Will you return, word for word, only the lines from the top of the data below down to and including the one with "University of Edinburgh"?

== Segment start ==

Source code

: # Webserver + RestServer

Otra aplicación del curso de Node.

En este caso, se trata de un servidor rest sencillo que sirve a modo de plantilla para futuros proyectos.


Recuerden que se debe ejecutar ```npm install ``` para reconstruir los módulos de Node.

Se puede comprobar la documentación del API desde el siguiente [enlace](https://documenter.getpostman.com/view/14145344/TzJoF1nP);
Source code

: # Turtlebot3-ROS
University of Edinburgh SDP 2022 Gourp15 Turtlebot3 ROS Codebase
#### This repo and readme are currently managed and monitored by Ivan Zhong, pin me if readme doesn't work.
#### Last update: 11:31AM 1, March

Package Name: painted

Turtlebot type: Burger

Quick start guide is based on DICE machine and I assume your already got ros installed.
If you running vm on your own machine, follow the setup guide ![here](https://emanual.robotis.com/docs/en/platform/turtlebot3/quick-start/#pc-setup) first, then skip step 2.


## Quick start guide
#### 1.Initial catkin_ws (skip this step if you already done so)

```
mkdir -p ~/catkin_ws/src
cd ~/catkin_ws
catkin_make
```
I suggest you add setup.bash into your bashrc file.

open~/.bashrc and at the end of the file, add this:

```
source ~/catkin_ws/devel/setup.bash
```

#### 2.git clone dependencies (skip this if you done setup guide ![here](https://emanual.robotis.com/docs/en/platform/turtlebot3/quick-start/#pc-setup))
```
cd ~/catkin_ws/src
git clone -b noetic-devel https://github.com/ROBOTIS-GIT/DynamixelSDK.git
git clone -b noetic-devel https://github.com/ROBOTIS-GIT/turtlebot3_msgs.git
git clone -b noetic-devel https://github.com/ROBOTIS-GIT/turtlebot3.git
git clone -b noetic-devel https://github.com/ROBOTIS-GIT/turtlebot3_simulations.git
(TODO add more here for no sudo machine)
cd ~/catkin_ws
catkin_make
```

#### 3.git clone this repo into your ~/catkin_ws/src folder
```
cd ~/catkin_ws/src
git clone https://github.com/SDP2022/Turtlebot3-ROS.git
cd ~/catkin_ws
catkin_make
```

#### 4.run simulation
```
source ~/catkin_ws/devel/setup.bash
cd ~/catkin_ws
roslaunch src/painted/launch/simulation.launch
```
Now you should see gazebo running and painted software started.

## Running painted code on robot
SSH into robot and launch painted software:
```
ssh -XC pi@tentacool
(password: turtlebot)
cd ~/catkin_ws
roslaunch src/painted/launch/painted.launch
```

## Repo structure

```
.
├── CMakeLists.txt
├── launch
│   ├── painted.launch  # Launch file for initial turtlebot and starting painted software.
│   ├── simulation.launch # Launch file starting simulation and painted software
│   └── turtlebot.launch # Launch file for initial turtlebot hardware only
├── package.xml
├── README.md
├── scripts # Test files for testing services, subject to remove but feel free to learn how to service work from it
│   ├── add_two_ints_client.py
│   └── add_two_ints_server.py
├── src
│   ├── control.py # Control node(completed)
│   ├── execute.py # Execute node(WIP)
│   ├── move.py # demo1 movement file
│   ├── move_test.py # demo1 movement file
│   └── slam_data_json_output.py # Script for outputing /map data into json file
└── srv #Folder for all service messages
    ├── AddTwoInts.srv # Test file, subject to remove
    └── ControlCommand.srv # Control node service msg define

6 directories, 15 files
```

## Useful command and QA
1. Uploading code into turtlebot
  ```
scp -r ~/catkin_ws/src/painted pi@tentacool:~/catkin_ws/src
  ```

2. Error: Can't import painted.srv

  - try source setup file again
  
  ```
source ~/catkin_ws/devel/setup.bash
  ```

== Segment end ==

- FINISHED EXERCISE:
Source code

: # Webserver + RestServer

Otra aplicación del curso de Node.

En este caso, se trata de un servidor rest sencillo que sirve a modo de plantilla para futuros proyectos.


Recuerden que se debe ejecutar ```npm install ``` para reconstruir los módulos de Node.

Se puede comprobar la documentación del API desde el siguiente [enlace](https://documenter.getpostman.com/view/14145344/TzJoF1nP);
Source code

: # Turtlebot3-ROS
University of Edinburgh SDP 2022 Gourp15 Turtlebot3 ROS Codebase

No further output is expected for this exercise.